> **Problem to work on**:
Look through the material below and copy every line containing the word "schedule".

━━━━━━━━━━━━━━━━

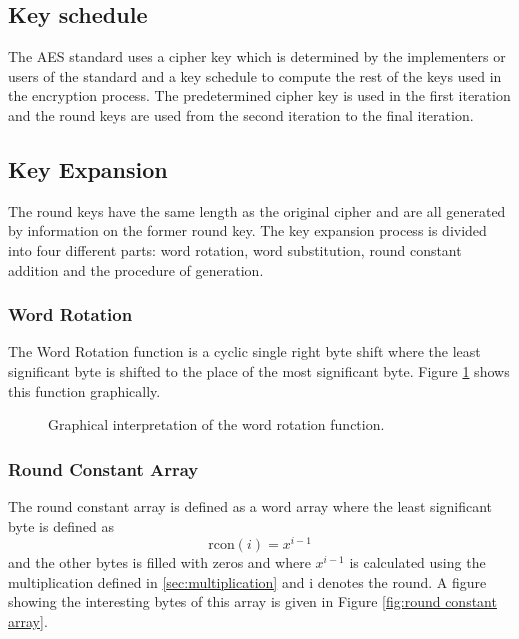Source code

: \documentclass[report.tex]{subfiles}
\begin{document}
\subsection{Key schedule} \label{key schedule}

The AES standard uses a cipher key which is determined by the implementers or users of the standard and a key schedule to compute the rest of the keys used in the encryption process. %
The predetermined cipher key is used in the first iteration and the round keys are used from the second iteration to the final iteration.

\subsection{Key Expansion}
The round keys have the same length as the original cipher and are all generated by information on the former round key. The key expansion process is divided into four different parts: word rotation, word substitution, round constant addition and the procedure of generation.

\subsubsection{Word Rotation}
The Word Rotation function is a cyclic single right byte shift where the least significant byte is shifted to the place of the most significant byte. Figure \ref{fig:word shift} shows this function graphically.

\begin{figure}[ht]
\setlength{\unitlength}{1.0cm}
	\begin{center}
	\end{center}
	\caption{Graphical interpretation of the word rotation function.}
	\label{fig:word shift}
\end{figure}

\subsubsection{Round Constant Array}
The round constant array is defined as a word array where the least significant byte is defined as
\begin{equation}
	\textrm{rcon}\left(i\right) = x^{i - 1}
\end{equation}
and the other bytes is filled with zeros and where $x^{i - 1}$ is calculated using the multiplication defined in  \ref{sec:multiplication} and i denotes the round. A figure showing the interesting bytes of this array is given in Figure \ref{fig:round constant array}.
\end{document}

━━━━━━━━━━━━━━━━

> **Reply to the task**:
\subsection{Key schedule} \label{key schedule}
The AES standard uses a cipher key which is determined by the implementers or users of the standard and a key schedule to compute the rest of the keys used in the encryption process. %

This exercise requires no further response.